Consumers are not being given enough information on labels to allow them to make the choice to buy sustainable fish, according to conservationists.
The Marine Conservation Society (MCS) said it is still “virtually impossible to tell precisely where most fish and fish products have been caught”.
But the British Retail Consortium said retailers do “give consumers as much information as possible”.
The MCS’s views come amid the launch of its new website aimed at consumers.
Where labelling by retailers is concerned, the MCS said information that is more detailed than the species, the ocean it comes from and the fishing method is needed to help people discriminate between sustainable and unsustainable seafood.
The MCS has published comprehensive updated advice on buying fish caught from sustainably managed stocks.
The latest advice issued by the conservationists shows improvements in the management and status of stocks in some fisheries, including cod from the eastern and western Baltic and the north-east Arctic, and anchovies from the Bay of Biscay.
However, the situation has worsened where other fish are concerned.
Dover sole caught by the destructive method of beam trawling in the western English Channel, the Irish Sea and south-west and west Ireland has been listed as a fish to avoid.
And consumers have also been urged to avoid yellowfin tuna caught using purse seine nets or long lines in the Indian Ocean.
But eating skipjack tuna caught using poles and lines in the Western Atlantic has the green light thanks to improvements in data on the stocks.
Dr Peter Duncan, of the MCS, said: “If supermarkets could get their produce from well-managed fisheries and label it as such, it opens up new opportunities for the public and fishermen. It’s a win-win.”

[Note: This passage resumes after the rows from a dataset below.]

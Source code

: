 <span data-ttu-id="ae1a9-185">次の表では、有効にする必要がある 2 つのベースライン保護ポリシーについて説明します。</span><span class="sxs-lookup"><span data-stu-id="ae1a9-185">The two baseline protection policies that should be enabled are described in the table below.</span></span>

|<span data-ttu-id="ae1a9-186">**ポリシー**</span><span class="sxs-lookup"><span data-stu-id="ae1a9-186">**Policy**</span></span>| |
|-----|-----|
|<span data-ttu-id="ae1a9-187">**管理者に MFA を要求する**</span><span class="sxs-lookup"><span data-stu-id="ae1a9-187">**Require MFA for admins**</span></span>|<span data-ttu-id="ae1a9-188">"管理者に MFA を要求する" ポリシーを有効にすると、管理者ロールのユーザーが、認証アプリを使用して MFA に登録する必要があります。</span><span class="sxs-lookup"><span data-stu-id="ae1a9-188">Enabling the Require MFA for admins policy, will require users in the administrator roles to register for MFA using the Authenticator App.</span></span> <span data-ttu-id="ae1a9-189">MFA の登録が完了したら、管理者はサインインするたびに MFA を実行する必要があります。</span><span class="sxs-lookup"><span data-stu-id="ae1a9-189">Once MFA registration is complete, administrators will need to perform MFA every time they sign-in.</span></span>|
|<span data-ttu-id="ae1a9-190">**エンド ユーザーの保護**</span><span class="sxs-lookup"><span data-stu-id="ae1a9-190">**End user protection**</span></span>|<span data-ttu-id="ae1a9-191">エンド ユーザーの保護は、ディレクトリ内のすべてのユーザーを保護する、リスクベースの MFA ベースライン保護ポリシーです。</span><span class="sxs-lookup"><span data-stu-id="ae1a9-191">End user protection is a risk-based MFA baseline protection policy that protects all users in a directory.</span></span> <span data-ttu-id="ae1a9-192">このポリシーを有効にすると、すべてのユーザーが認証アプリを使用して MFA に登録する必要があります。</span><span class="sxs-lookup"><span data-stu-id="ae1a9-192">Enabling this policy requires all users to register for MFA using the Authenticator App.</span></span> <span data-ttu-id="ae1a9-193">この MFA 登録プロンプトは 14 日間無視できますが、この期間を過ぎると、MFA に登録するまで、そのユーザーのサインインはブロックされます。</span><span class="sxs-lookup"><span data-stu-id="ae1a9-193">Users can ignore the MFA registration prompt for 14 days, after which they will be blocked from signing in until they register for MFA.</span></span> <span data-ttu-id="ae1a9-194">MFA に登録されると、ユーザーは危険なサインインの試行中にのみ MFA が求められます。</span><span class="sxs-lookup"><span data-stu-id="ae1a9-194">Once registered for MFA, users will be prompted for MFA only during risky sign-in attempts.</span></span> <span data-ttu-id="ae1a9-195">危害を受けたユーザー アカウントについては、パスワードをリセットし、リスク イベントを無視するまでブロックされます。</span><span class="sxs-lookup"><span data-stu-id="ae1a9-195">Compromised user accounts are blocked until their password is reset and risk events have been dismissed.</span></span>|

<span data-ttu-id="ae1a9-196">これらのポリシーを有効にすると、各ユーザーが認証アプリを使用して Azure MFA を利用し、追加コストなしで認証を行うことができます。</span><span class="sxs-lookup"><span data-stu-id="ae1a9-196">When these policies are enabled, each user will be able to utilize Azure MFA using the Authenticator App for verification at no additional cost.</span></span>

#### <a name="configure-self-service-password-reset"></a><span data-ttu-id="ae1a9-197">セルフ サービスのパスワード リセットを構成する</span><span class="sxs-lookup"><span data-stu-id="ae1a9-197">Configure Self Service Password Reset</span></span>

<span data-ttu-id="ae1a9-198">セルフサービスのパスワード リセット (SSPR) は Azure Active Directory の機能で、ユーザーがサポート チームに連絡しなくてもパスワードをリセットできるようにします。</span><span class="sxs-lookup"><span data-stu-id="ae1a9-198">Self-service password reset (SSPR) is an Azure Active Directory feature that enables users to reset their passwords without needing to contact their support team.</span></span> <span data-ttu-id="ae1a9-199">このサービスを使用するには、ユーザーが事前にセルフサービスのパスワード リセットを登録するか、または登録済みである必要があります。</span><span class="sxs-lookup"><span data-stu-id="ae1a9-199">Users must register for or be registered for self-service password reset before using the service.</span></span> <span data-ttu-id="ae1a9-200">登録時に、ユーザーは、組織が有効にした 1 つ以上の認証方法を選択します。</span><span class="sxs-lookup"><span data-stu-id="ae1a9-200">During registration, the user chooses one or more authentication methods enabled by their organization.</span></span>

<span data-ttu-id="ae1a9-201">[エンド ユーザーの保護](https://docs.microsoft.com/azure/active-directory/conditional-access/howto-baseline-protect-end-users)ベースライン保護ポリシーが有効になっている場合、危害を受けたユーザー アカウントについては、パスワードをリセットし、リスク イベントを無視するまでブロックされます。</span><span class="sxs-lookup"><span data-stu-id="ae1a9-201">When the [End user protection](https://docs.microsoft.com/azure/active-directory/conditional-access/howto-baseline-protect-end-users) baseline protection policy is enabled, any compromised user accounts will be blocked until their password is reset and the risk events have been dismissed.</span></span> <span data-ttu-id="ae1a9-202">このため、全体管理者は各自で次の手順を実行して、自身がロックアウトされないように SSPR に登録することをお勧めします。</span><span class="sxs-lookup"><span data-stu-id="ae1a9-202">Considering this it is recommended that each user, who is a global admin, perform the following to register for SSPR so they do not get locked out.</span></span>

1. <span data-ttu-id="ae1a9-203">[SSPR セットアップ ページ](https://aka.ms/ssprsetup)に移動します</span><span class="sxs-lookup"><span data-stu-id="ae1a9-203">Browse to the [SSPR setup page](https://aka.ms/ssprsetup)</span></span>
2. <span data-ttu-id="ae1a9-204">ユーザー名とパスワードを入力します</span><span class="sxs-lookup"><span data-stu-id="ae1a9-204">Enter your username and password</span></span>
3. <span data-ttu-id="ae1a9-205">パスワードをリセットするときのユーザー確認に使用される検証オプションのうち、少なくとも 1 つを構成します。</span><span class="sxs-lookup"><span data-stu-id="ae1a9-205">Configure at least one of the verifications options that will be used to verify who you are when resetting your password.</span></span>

He added: “The use of a traffic light system to indicate the nutritional value of supermarket produce is now well-established. However the labelling of fish and fish products sold in supermarkets has not kept up.
Sustainable fish ‘importance’
“It is still virtually impossible to tell precisely where most fish and fish products have been caught.”
But Andrew Opie, the British Retail Consortium’s food director, said retailers know the importance of sustainable fish to their customers.
“They’re doing everything they can to source sustainable produce and give consumers as much information as possible,” he said.
“Supermarket customers are already told the species of fish they’re buying, how it was caught and the region it came from – much more information than is provided by most of the catering industry, for example.
Mr Opie also scrutinised the term “sustainable”.
He said: “What is meant by ‘sustainable’ fish changes all the time, depending on stocks, the environment, and which pressure group you listen to.
“A raft of different interpretations among environmentalists lies behind much of the confusion, not the labelling provided by supermarkets.”
The conservation group is also urging people to vary the type of fish they buy, as the majority of sales focus on just five species – tuna, cod, salmon, prawns and haddock.
The MCS said fish such as pollack, gurnard, coley, dab, sprats were all tasty alternatives.
And consumers are being urged to avoid some fish altogether, such as eels and bluefin tuna.
The conservation group has launched a Good Fish Guide website to make it easier for people to shop for sustainable seafood in supermarkets and restaurants.
The more comprehensive Fish Online website used by the public, chefs and industry, has also been updated.